Thursday, August 23, 2012

1989

I'll skip through most of the 80s but the most important thing here is I met several of my life-long best friends, several of my brother's best friends, and even my father's best friends.  Matt Everts grew up across the street and his house was the first place I spent the night over at another kid's house, I was scared but Billy Ocean's "Turn the Radio Up" on the clock radio got me through the night.  My brother always had Damien Bennet, Robert "Astro" Lawrence, and Nate Bertram over.

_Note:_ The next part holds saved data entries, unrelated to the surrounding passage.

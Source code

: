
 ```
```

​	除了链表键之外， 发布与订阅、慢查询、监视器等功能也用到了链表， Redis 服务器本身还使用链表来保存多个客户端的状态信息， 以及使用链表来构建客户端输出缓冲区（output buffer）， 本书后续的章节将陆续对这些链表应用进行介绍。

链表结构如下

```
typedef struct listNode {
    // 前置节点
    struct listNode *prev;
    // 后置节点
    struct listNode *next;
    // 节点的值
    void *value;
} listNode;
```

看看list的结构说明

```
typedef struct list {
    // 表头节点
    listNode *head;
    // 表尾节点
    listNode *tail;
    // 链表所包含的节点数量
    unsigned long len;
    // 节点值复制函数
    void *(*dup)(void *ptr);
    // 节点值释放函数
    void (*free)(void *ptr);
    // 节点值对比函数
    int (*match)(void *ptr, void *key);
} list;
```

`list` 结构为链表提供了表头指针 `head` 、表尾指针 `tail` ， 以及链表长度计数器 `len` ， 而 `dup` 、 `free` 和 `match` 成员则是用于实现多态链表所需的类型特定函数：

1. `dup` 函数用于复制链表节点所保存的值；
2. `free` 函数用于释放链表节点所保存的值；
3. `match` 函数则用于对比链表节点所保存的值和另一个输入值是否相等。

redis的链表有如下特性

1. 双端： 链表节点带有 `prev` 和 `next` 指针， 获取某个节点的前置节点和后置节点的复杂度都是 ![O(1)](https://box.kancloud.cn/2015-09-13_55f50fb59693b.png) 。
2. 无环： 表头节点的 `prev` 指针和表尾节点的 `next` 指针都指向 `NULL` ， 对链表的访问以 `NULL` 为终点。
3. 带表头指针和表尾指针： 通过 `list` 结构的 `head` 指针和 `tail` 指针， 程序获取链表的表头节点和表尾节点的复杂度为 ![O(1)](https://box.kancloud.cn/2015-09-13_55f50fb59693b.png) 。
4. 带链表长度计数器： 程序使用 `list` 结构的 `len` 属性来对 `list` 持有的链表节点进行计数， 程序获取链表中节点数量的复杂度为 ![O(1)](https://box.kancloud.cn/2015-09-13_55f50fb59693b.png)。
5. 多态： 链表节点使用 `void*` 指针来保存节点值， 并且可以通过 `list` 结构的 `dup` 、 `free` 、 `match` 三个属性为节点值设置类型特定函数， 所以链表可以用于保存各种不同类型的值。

Dad was always taking us to see "Uncle Rick" who was his friend since junior high back in Osage where they met and promptly learned of "fun and girls" and quit "sports and school" in order to get six-packs of beer thrown out to them outta speeding muscle-cars his older brothers drove around.

There was "Jakester" Jack Mckee and dad's cousin Tom Kleckner - the epitome of rough and tumble "gnarly" working class fun.  I heard one night he took the barstool to the liquor-rack at the New Haven bar.  Uncle Rick was a hard-working iron worker around Cedar Rapids and took his "union yes" pay and bought a beautiful A-Frame cabin on Lake Delhi where we would spend a lot of weekends.  Here I would first listen to the Stones (Ruby Tuesday), Dylan (Knockin' on Heaven's Door), Springsteen (Born to Run), and Tina Turner baby (Simply the Best).  They would boat all day and all night and come home from "Freddy's Beach" bar hammered off their asses and blast Tina Turner's "Simply the Best" out of one of those 80s silver boom-boxes.  I learned from an early age that life was about partying and I'll never change.  I witnessed a lot of drama.  I don't blame them for anything, I'll always thank them for everything.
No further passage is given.